Dalat gymnure

Scientific classification
- Kingdom: Animalia
- Phylum: Chordata
- Class: Mammalia
- Infraclass: Placentalia
- Order: Eulipotyphla
- Family: Erinaceidae
- Genus: Hylomys
- Species: H. macarong
- Binomial name: Hylomys macarong Hinckley, Lunde, & Hawkins, 2023

= Dalat gymnure =

- Genus: Hylomys
- Species: macarong
- Authority: Hinckley, Lunde, & Hawkins, 2023

Species of mammal

The Dalat gymnure (Hylomys macarong) is a gymnure that was described formally for the first time in 2023. It is known from Dalat, Vietnam. The specific name macarong derived from the Vietnamese word for vampire, Ma cà rồng, as a tribute to the prominent long fangs, specifically the first upper incisors, that distinguish mature males of this species.

== Discovery and taxonomy ==
The Dalat gymnure was described as a member of the genus Hylomys, part of the subfamily Galericinae that includes the gymnures and moonrats, in a 2023 study led by National Museum of Natural History researcher Arlo Hinckley. The new species was identified through analysis of DNA and physical characteristics. The study placed H. macarong as closely related to the northern short-tailed gymnure (Hylomys peguensis). The specific name, macarong, was derived from the Vietnamese word for vampire, Ma cà rồng. It was noted that several specimens belonging to the species had been in museum collections since 1961.

== Description ==
The Dalat gymnure is a medium-sized gymnure, having average head and body length of 138.4 mm.
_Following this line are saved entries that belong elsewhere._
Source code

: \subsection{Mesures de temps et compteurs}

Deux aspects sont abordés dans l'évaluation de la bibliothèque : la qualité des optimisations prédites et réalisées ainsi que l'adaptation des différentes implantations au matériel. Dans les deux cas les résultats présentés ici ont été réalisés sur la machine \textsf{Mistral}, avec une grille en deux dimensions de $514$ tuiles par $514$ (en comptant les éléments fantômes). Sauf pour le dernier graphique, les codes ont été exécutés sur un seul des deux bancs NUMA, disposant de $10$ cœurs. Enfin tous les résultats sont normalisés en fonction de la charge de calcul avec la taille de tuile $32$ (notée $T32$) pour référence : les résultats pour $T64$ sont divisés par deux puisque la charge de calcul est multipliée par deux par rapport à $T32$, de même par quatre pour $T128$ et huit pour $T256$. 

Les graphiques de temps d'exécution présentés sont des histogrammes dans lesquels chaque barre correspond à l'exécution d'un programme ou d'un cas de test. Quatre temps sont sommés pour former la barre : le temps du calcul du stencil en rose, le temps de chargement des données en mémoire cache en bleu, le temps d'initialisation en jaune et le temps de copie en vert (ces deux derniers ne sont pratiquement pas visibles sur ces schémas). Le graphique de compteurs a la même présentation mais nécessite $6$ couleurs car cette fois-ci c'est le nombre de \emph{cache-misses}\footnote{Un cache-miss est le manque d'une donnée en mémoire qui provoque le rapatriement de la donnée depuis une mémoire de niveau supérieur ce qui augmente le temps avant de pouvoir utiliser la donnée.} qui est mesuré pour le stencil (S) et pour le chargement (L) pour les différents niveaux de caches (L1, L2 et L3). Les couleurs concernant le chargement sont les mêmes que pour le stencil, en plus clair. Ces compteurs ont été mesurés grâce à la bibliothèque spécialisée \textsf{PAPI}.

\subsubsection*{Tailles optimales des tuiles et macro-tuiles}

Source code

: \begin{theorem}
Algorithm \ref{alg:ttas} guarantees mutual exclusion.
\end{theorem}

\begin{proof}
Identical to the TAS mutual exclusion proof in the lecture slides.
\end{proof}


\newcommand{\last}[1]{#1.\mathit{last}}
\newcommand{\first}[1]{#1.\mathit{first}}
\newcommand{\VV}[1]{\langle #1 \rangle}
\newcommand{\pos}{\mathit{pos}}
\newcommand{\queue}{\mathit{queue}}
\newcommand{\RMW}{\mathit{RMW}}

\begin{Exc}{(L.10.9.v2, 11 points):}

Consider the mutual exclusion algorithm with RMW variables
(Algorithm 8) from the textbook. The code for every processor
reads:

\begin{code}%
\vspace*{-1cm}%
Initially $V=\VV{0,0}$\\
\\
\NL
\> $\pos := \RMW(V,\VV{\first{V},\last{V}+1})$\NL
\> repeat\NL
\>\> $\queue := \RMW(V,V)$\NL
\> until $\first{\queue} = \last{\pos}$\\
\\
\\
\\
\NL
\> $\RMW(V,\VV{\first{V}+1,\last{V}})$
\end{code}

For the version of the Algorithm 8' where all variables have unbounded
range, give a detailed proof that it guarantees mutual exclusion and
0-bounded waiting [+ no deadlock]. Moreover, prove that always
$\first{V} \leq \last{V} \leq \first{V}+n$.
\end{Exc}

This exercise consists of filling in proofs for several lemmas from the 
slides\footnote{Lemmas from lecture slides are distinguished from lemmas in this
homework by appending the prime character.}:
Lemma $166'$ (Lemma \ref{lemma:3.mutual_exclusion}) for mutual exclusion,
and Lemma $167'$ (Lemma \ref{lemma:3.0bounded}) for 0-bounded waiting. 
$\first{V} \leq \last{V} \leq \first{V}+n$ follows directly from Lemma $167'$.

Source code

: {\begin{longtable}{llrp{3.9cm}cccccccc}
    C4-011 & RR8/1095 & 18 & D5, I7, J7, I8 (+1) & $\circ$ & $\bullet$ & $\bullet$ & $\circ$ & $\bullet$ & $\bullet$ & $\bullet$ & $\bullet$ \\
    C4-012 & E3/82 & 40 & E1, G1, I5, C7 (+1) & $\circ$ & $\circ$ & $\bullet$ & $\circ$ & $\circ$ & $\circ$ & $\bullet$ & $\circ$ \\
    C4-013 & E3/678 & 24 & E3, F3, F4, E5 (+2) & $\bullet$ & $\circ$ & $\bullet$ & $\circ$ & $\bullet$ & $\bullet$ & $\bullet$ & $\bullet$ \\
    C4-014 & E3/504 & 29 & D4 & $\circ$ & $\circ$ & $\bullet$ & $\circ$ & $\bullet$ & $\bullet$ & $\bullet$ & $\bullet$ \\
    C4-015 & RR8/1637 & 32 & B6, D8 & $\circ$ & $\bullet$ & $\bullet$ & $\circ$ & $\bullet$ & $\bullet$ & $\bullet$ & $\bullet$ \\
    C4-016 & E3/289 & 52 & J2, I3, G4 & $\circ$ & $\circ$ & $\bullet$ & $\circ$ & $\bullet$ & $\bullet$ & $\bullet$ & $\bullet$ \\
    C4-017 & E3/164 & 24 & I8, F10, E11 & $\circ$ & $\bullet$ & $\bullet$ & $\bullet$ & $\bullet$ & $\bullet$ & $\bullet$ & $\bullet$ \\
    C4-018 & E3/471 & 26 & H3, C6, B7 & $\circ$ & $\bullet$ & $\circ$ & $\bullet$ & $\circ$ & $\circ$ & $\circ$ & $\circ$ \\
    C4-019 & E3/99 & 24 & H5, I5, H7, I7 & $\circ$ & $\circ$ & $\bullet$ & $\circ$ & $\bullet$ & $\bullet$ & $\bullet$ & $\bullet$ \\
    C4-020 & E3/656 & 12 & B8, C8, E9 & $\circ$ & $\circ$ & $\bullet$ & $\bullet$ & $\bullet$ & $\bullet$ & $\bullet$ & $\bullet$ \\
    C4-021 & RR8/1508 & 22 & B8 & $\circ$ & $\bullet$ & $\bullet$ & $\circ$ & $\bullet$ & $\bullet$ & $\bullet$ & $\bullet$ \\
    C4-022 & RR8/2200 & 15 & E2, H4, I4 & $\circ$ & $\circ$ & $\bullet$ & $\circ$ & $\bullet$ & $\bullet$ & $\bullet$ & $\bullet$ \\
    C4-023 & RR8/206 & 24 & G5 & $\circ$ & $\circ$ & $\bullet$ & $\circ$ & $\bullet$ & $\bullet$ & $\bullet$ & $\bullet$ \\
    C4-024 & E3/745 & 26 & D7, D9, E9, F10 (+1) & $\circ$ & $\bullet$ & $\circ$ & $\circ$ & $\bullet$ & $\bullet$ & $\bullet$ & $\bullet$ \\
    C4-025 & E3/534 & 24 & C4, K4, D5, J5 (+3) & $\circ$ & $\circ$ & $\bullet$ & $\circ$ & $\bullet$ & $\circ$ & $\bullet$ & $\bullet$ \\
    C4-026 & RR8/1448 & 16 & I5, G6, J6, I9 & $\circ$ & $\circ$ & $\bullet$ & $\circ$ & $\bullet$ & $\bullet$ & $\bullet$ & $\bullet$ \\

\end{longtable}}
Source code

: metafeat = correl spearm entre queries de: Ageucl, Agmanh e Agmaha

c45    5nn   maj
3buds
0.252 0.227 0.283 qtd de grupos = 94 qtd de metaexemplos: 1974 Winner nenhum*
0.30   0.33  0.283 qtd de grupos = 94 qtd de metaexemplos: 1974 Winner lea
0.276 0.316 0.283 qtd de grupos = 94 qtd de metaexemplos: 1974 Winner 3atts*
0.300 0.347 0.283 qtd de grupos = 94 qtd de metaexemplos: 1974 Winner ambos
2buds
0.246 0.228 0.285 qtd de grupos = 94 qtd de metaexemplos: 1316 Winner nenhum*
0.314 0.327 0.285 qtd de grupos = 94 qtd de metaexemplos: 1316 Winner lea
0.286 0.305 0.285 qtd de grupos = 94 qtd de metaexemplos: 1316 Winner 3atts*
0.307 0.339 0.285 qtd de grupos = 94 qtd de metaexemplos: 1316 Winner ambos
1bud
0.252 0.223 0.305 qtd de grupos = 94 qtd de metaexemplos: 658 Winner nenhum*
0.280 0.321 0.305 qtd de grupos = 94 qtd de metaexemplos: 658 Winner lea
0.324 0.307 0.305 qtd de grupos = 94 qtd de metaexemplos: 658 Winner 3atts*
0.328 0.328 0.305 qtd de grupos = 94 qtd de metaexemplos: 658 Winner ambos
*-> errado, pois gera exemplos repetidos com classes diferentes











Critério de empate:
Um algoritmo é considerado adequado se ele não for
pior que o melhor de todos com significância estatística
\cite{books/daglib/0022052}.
Males have rusty-coloured chest fur, and all individuals lack the white colour around the rim of the ear present in the northern short-tailed gymnure. It has dark brown fur on most of its body and long, pointed incisors that have as of yet unclear purpose, though it is speculated that they play a part in sexual selection, as the incisors of males are generally larger.